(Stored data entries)
##########

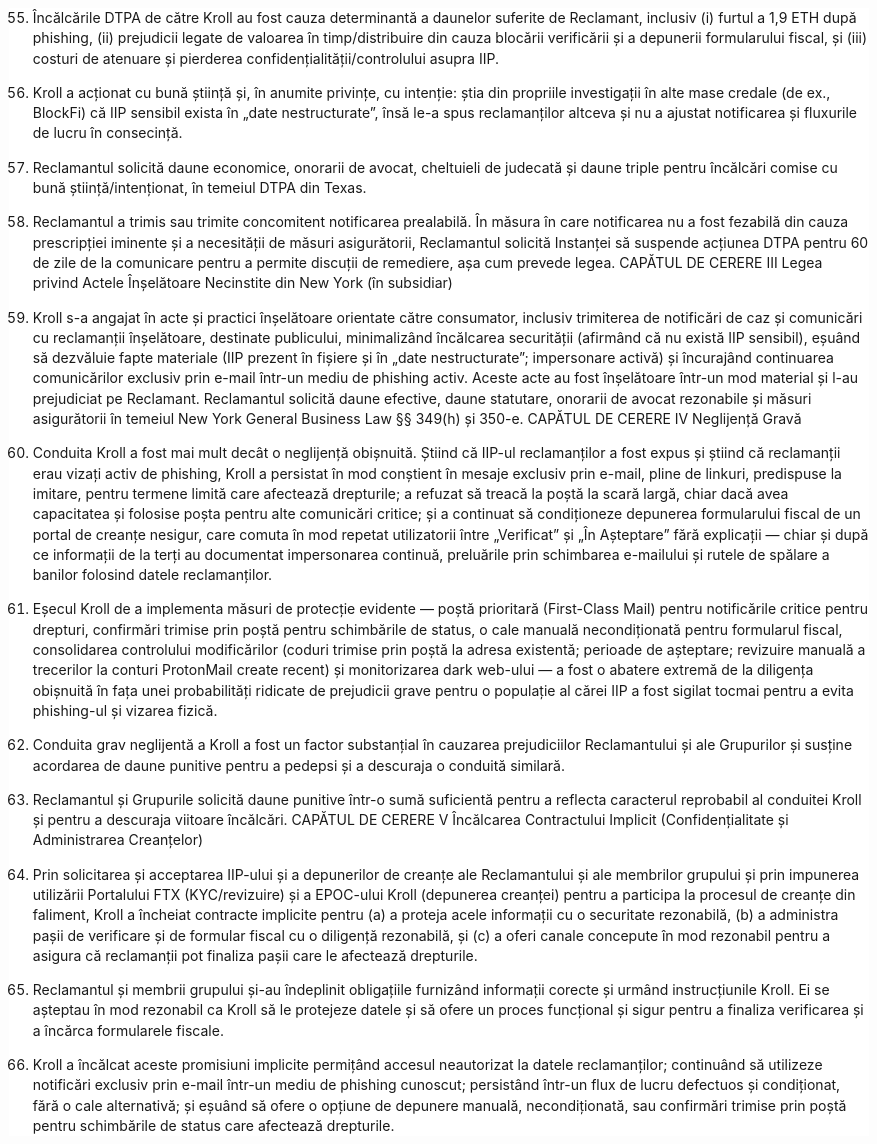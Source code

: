 55. Încălcările DTPA de către Kroll au fost cauza determinantă a daunelor suferite de Reclamant, inclusiv (i) furtul a 1,9 ETH după phishing, (ii) prejudicii legate de valoarea în timp/distribuire din cauza blocării verificării și a depunerii formularului fiscal, și (iii) costuri de atenuare și pierderea confidențialității/controlului asupra IIP.
56. Kroll a acționat cu bună știință și, în anumite privințe, cu intenție: știa din propriile investigații în alte mase credale (de ex., BlockFi) că IIP sensibil exista în „date nestructurate”, însă le-a spus reclamanților altceva și nu a ajustat notificarea și fluxurile de lucru în consecință.
57. Reclamantul solicită daune economice, onorarii de avocat, cheltuieli de judecată și daune triple pentru încălcări comise cu bună știință/intenționat, în temeiul DTPA din Texas.
58. Reclamantul a trimis sau trimite concomitent notificarea prealabilă. În măsura în care notificarea nu a fost fezabilă din cauza prescripției iminente și a necesității de măsuri asigurătorii, Reclamantul solicită Instanței să suspende acțiunea DTPA pentru 60 de zile de la comunicare pentru a permite discuții de remediere, așa cum prevede legea.
CAPĂTUL DE CERERE III
Legea privind Actele Înșelătoare Necinstite din New York (în subsidiar)
59. Kroll s-a angajat în acte și practici înșelătoare orientate către consumator, inclusiv trimiterea de notificări de caz și comunicări cu reclamanții înșelătoare, destinate publicului, minimalizând încălcarea securității (afirmând că nu există IIP sensibil), eșuând să dezvăluie fapte materiale (IIP prezent în fișiere și în „date nestructurate”; impersonare activă) și încurajând continuarea comunicărilor exclusiv prin e-mail într-un mediu de phishing activ. Aceste acte au fost înșelătoare într-un mod material și l-au prejudiciat pe Reclamant. Reclamantul solicită daune efective, daune statutare, onorarii de avocat rezonabile și măsuri asigurătorii în temeiul New York General Business Law §§ 349(h) și 350-e.
CAPĂTUL DE CERERE IV
Neglijență Gravă

60. Conduita Kroll a fost mai mult decât o neglijență obișnuită. Știind că IIP-ul reclamanților a fost expus și știind că reclamanții erau vizați activ de phishing, Kroll a persistat în mod conștient în mesaje exclusiv prin e-mail, pline de linkuri, predispuse la imitare, pentru termene limită care afectează drepturile; a refuzat să treacă la poștă la scară largă, chiar dacă avea capacitatea și folosise poșta pentru alte comunicări critice; și a continuat să condiționeze depunerea formularului fiscal de un portal de creanțe nesigur, care comuta în mod repetat utilizatorii între „Verificat” și „În Așteptare” fără explicații — chiar și după ce informații de la terți au documentat impersonarea continuă, preluările prin schimbarea e-mailului și rutele de spălare a banilor folosind datele reclamanților.
61. Eșecul Kroll de a implementa măsuri de protecție evidente — poștă prioritară (First-Class Mail) pentru notificările critice pentru drepturi, confirmări trimise prin poștă pentru schimbările de status, o cale manuală necondiționată pentru formularul fiscal, consolidarea controlului modificărilor (coduri trimise prin poștă la adresa existentă; perioade de așteptare; revizuire manuală a trecerilor la conturi ProtonMail create recent) și monitorizarea dark web-ului — a fost o abatere extremă de la diligența obișnuită în fața unei probabilități ridicate de prejudicii grave pentru o populație al cărei IIP a fost sigilat tocmai pentru a evita phishing-ul și vizarea fizică.
62. Conduita grav neglijentă a Kroll a fost un factor substanțial în cauzarea prejudiciilor Reclamantului și ale Grupurilor și susține acordarea de daune punitive pentru a pedepsi și a descuraja o conduită similară.

63. Reclamantul și Grupurile solicită daune punitive într-o sumă suficientă pentru a reflecta caracterul reprobabil al conduitei Kroll și pentru a descuraja viitoare încălcări.
    CAPĂTUL DE CERERE V
    Încălcarea Contractului Implicit (Confidențialitate și Administrarea Creanțelor)

64. Prin solicitarea și acceptarea IIP-ului și a depunerilor de creanțe ale Reclamantului și ale membrilor grupului și prin impunerea utilizării Portalului FTX (KYC/revizuire) și a EPOC-ului Kroll (depunerea creanței) pentru a participa la procesul de creanțe din faliment, Kroll a încheiat contracte implicite pentru (a) a proteja acele informații cu o securitate rezonabilă, (b) a administra pașii de verificare și de formular fiscal cu o diligență rezonabilă, și (c) a oferi canale concepute în mod rezonabil pentru a asigura că reclamanții pot finaliza pașii care le afectează drepturile.
65. Reclamantul și membrii grupului și-au îndeplinit obligațiile furnizând informații corecte și urmând instrucțiunile Kroll. Ei se așteptau în mod rezonabil ca Kroll să le protejeze datele și să ofere un proces funcțional și sigur pentru a finaliza verificarea și a încărca formularele fiscale.
66. Kroll a încălcat aceste promisiuni implicite permițând accesul neautorizat la datele reclamanților; continuând să utilizeze notificări exclusiv prin e-mail într-un mediu de phishing cunoscut; persistând într-un flux de lucru defectuos și condiționat, fără o cale alternativă; și eșuând să ofere o opțiune de depunere manuală, necondiționată, sau confirmări trimise prin poștă pentru schimbările de status care afectează drepturile.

##########

* WHAT IS BEING ASKED *
Reproduce the records above from their first line to the line bearing "Neglijență Gravă", both ends included, leaving every picture out.

* EXPECTED OUTPUT *
Source code

: 55. Încălcările DTPA de către Kroll au fost cauza determinantă a daunelor suferite de Reclamant, inclusiv (i) furtul a 1,9 ETH după phishing, (ii) prejudicii legate de valoarea în timp/distribuire din cauza blocării verificării și a depunerii formularului fiscal, și (iii) costuri de atenuare și pierderea confidențialității/controlului asupra IIP.
56. Kroll a acționat cu bună știință și, în anumite privințe, cu intenție: știa din propriile investigații în alte mase credale (de ex., BlockFi) că IIP sensibil exista în „date nestructurate”, însă le-a spus reclamanților altceva și nu a ajustat notificarea și fluxurile de lucru în consecință.
57. Reclamantul solicită daune economice, onorarii de avocat, cheltuieli de judecată și daune triple pentru încălcări comise cu bună știință/intenționat, în temeiul DTPA din Texas.
58. Reclamantul a trimis sau trimite concomitent notificarea prealabilă. În măsura în care notificarea nu a fost fezabilă din cauza prescripției iminente și a necesității de măsuri asigurătorii, Reclamantul solicită Instanței să suspende acțiunea DTPA pentru 60 de zile de la comunicare pentru a permite discuții de remediere, așa cum prevede legea.
CAPĂTUL DE CERERE III
Legea privind Actele Înșelătoare Necinstite din New York (în subsidiar)
59. Kroll s-a angajat în acte și practici înșelătoare orientate către consumator, inclusiv trimiterea de notificări de caz și comunicări cu reclamanții înșelătoare, destinate publicului, minimalizând încălcarea securității (afirmând că nu există IIP sensibil), eșuând să dezvăluie fapte materiale (IIP prezent în fișiere și în „date nestructurate”; impersonare activă) și încurajând continuarea comunicărilor exclusiv prin e-mail într-un mediu de phishing activ. Aceste acte au fost înșelătoare într-un mod material și l-au prejudiciat pe Reclamant. Reclamantul solicită daune efective, daune statutare, onorarii de avocat rezonabile și măsuri asigurătorii în temeiul New York General Business Law §§ 349(h) și 350-e.
CAPĂTUL DE CERERE IV
Neglijență Gravă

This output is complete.